Problem requirements
The lines to reproduce run from the one containing "#### API Routes" through the final line of the entries; write them out exactly and add nothing.

Material to process
-=-=-=-=-
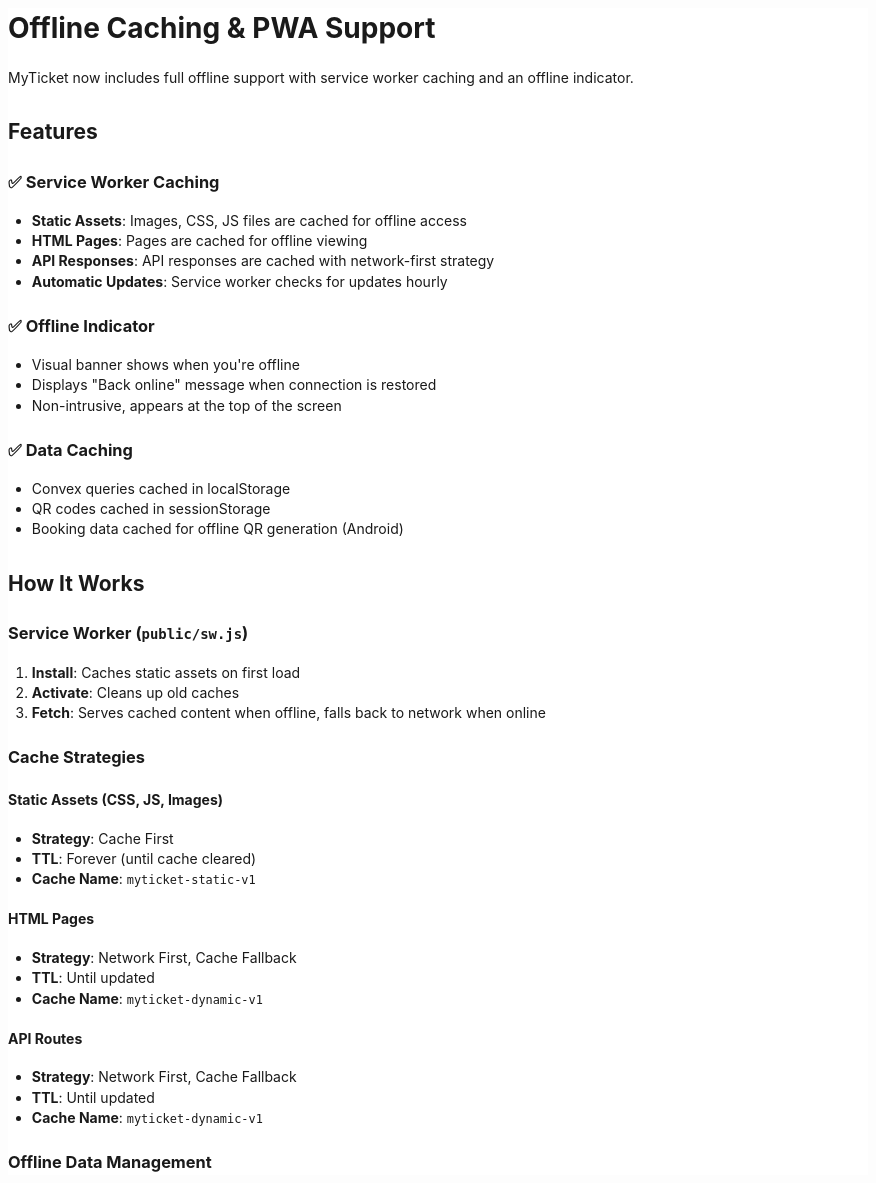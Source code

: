# Offline Caching & PWA Support

MyTicket now includes full offline support with service worker caching and an offline indicator.

## Features

### ✅ Service Worker Caching
- **Static Assets**: Images, CSS, JS files are cached for offline access
- **HTML Pages**: Pages are cached for offline viewing
- **API Responses**: API responses are cached with network-first strategy
- **Automatic Updates**: Service worker checks for updates hourly

### ✅ Offline Indicator
- Visual banner shows when you're offline
- Displays "Back online" message when connection is restored
- Non-intrusive, appears at the top of the screen

### ✅ Data Caching
- Convex queries cached in localStorage
- QR codes cached in sessionStorage
- Booking data cached for offline QR generation (Android)

## How It Works

### Service Worker (`public/sw.js`)
1. **Install**: Caches static assets on first load
2. **Activate**: Cleans up old caches
3. **Fetch**: Serves cached content when offline, falls back to network when online

### Cache Strategies

#### Static Assets (CSS, JS, Images)
- **Strategy**: Cache First
- **TTL**: Forever (until cache cleared)
- **Cache Name**: `myticket-static-v1`

#### HTML Pages
- **Strategy**: Network First, Cache Fallback
- **TTL**: Until updated
- **Cache Name**: `myticket-dynamic-v1`

#### API Routes
- **Strategy**: Network First, Cache Fallback
- **TTL**: Until updated
- **Cache Name**: `myticket-dynamic-v1`

### Offline Data Management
-=-=-=-=-
Problem solution
#### API Routes
- **Strategy**: Network First, Cache Fallback
- **TTL**: Until updated
- **Cache Name**: `myticket-dynamic-v1`

### Offline Data Management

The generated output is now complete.